Start of Block

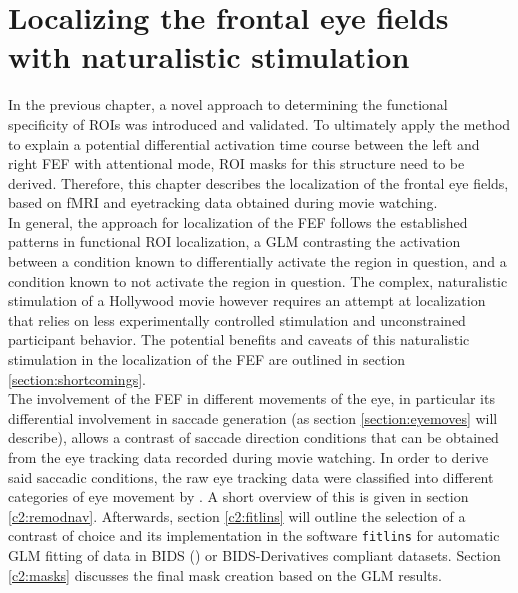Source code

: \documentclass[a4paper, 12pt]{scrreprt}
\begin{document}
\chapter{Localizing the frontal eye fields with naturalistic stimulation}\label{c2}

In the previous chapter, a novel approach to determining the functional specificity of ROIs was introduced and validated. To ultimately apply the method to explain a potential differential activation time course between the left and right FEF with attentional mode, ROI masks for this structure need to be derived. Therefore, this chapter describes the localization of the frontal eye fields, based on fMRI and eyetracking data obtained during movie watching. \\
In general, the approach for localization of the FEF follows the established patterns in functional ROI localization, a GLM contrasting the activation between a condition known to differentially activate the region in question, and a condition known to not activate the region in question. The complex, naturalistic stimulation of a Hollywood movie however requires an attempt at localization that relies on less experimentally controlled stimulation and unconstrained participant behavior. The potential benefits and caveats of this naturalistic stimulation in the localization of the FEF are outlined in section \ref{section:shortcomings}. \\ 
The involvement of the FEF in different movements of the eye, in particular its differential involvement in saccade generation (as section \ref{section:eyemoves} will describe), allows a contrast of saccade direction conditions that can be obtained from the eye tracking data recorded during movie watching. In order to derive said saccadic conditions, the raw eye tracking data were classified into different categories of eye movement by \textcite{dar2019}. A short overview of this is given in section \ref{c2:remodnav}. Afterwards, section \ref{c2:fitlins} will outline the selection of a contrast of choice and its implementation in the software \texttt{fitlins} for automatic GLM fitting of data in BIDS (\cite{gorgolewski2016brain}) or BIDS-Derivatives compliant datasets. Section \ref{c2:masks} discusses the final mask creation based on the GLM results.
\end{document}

End of Block
Start of Block

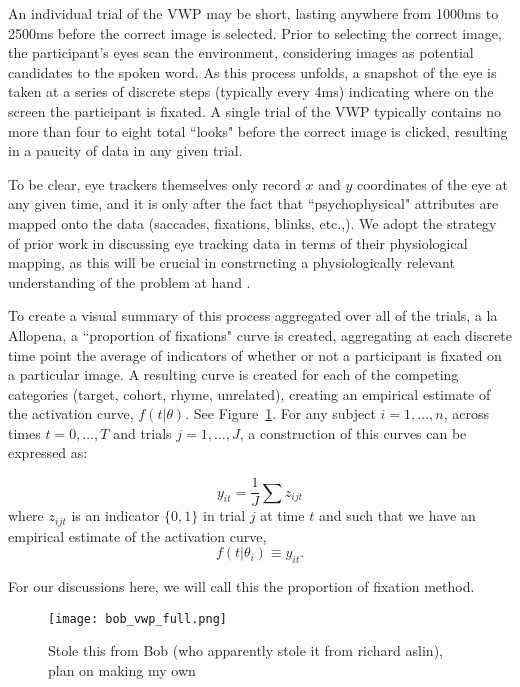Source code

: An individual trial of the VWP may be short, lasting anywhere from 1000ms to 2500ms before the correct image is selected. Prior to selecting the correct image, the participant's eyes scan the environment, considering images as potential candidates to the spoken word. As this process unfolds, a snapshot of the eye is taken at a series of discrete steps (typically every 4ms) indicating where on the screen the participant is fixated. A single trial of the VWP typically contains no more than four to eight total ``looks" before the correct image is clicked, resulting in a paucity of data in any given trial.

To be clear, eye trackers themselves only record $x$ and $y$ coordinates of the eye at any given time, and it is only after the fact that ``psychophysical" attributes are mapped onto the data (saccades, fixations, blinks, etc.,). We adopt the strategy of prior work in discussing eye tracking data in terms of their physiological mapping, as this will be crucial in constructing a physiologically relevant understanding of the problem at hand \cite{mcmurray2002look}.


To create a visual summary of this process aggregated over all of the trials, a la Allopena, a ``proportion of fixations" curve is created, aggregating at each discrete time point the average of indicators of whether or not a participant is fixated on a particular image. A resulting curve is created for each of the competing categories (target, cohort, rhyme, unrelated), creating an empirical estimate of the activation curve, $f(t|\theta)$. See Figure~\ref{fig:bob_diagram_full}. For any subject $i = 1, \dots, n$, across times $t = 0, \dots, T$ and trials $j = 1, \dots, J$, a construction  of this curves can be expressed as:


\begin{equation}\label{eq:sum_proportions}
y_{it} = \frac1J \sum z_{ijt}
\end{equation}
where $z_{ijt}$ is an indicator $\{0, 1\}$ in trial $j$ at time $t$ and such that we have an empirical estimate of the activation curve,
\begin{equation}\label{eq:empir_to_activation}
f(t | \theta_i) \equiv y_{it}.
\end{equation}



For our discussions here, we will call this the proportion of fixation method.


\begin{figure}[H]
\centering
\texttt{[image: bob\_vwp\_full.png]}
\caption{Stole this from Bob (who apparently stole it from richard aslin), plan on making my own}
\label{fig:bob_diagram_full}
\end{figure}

End of Block

What is needed: Going through the entries above, show each line that contains "frontal".

Solved problem:
\chapter{Localizing the frontal eye fields with naturalistic stimulation}\label{c2}
In the previous chapter, a novel approach to determining the functional specificity of ROIs was introduced and validated. To ultimately apply the method to explain a potential differential activation time course between the left and right FEF with attentional mode, ROI masks for this structure need to be derived. Therefore, this chapter describes the localization of the frontal eye fields, based on fMRI and eyetracking data obtained during movie watching. \\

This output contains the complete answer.